“Good old Brocky,” said Swazey with a chuckle. “Just what I like; stormy outside, warm inside, and Brocky at the bat. Serve ’em up.”
Brockhurst, who was used to this reception of his pointed generalizations, paid no heed. He, too, had grown in mental stature and in control. A certain diffidence was over him, and always would be; but when a subject came up that interested him, he forgot himself, and rushed into the argument with a zeal that never failed to arouse his listeners.
Brockhurst turned on Swazey with the license that was always permissible.
“Well, what do you know? You’ve been here going on three years. You are supposed to be more than half educated.
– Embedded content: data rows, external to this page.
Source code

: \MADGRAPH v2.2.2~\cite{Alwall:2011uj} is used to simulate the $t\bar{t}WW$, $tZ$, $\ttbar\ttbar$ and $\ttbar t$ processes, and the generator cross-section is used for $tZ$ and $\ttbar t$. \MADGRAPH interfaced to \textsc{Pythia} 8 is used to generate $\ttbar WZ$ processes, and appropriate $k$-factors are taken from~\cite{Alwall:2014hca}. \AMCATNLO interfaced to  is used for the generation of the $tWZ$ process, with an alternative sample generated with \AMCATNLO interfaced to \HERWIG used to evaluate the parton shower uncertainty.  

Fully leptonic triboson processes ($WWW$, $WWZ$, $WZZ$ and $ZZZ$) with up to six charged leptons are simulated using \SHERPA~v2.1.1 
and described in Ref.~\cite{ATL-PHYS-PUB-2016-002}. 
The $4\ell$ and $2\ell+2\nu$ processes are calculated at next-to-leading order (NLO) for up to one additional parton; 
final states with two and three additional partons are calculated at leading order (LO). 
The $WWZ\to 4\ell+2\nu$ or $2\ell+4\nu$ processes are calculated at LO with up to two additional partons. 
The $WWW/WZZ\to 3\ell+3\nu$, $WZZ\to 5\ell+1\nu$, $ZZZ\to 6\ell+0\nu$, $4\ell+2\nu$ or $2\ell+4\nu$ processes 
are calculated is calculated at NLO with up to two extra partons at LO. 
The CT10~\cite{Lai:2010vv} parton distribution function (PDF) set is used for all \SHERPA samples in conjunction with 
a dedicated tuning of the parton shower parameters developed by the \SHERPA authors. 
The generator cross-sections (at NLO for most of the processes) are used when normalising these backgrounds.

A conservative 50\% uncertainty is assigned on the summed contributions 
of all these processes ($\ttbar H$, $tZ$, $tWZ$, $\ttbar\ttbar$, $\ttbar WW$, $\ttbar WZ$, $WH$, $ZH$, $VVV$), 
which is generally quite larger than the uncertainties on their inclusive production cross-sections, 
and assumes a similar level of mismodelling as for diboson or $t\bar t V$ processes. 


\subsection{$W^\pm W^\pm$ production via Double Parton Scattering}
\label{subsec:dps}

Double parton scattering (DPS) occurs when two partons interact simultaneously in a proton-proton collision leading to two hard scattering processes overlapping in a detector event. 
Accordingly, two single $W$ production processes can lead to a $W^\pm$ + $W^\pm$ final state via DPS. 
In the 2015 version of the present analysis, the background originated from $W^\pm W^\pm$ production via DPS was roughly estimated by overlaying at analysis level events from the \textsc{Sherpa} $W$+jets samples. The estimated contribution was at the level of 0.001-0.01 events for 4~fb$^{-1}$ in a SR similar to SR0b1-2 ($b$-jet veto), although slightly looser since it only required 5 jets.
And you’re not a fair example either, because you really are seeking to know something.”
“Well, go on,” said Swazey, thoroughly aroused.
“What do you know about the Barbizon school, and the logical reasons for the revolt of the impressionists?”
Instantly there was an outcry:
“Not fair.”
“Oh, I say.”
“That’s no test.”
“Finishing your third year, gentlemen,” said Brockhurst triumphantly, “age over twenty; the art of painting is of course known to the aborigines only in its cruder forms. Well, does anyone know at least who Manet is, or what he’s painted?”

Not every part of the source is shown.